Une erreur bien commune, me direz-vous, sauf qu’il s’agit d’un sexto plutôt cru arrivé sur le téléphone de Philippe Rigaud, diplomate haut placé et levier potentiel de la carrière de Julien. La situation, déjà compliquée, dérape alors définitivement quand c’est Marie-Ange, l’épouse très droite et pudibonde du dit diplomate, et non Philippe qui trouve le message. Pour celle c’est la goutte qui fait déborder le vase et elle décide de découvrir qui est la maîtresse de son mari qui se cache derrière l’écran.

Dès les premières lignes d’Amuse-bouche, l’ambiance est posée : salons feutrés, champagne et costume de rigueur, un monde de portefeuilles diplomatiques où les remous sont à éviter. On navigue ici dans un milieu autorisé où connivence et convenances sont un maître mot. Autant dire quiproquos et situations gênantes en vue, on s’en amuse d’avance. D’autant plus que Stéphane Carlier n’a pas son pareil pour croquer avec férocité des personnages plus vrais que natures, taillant au passage un costard (ou plutôt un smoking !) à une certaine bourgeoisie parisienne et aux hautes sphères du fonctionnariat.

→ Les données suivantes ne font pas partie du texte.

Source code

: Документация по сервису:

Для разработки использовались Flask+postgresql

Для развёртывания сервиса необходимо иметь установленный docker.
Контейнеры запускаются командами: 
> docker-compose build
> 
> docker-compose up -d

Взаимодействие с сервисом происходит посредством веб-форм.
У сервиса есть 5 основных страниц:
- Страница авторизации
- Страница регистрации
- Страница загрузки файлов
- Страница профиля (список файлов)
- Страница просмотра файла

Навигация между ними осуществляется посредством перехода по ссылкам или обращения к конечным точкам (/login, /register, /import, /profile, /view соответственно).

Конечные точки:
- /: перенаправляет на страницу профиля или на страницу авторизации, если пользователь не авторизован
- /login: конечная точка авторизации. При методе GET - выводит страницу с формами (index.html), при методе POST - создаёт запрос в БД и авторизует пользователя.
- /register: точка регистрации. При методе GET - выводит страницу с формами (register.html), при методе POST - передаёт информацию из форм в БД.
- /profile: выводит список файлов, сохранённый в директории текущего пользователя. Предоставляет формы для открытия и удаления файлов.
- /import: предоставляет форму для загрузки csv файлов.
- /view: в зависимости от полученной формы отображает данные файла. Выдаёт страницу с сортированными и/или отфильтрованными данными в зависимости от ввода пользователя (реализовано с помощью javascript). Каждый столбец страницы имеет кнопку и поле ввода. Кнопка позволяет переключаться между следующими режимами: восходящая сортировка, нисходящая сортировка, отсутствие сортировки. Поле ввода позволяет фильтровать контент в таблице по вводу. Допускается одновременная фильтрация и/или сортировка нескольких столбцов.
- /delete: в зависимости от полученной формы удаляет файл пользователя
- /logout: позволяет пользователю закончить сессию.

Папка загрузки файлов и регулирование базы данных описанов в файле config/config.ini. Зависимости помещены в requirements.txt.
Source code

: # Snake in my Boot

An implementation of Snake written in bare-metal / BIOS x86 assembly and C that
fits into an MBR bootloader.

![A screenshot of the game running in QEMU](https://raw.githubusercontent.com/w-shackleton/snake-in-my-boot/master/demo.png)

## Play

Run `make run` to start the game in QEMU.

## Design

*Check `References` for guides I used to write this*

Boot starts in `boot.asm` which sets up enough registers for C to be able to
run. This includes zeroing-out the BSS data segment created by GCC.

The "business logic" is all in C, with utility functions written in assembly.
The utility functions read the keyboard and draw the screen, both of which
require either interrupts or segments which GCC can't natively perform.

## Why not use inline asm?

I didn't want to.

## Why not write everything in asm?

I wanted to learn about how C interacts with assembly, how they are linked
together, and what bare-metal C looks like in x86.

Dans ce monde feutré des ambassades, où le scandale a vite fait d’éclabousser les fauteuils en cuir les mieux placés, il se plaît à imaginer l’effet domino d’un tel imbroglio sur la carrière des concernés. Sans compter la vie de cette pauvre Marie-Ange Amandine Gasparde Henri Vimont de la Bouillerie tout droit sortie de La Vie est un long fleuve tranquille. Avec cette plume incisive et pétillante qui faisait déjà mouche dans Les Perles Noires de Jackie.O, il joue sur mots (rien le titre en soi est un régal en la matière) les quiproquos, les retournements de situations jusqu’au dénouement final, digne du meilleur vaudeville. On rit, oui. Dès les premières pages d’Amuse-bouche, car l’affaire s’annonce cocasse. Et si au final cela n’a pas ce petit éclat de loufoquerie des Perles Noires, on n’en passe pas moins un moment absolument délectable tant les personnages sont truculents et la satire acide. On n’attendrait plus qu’une chose : voir Amuse-bouche au théâtre !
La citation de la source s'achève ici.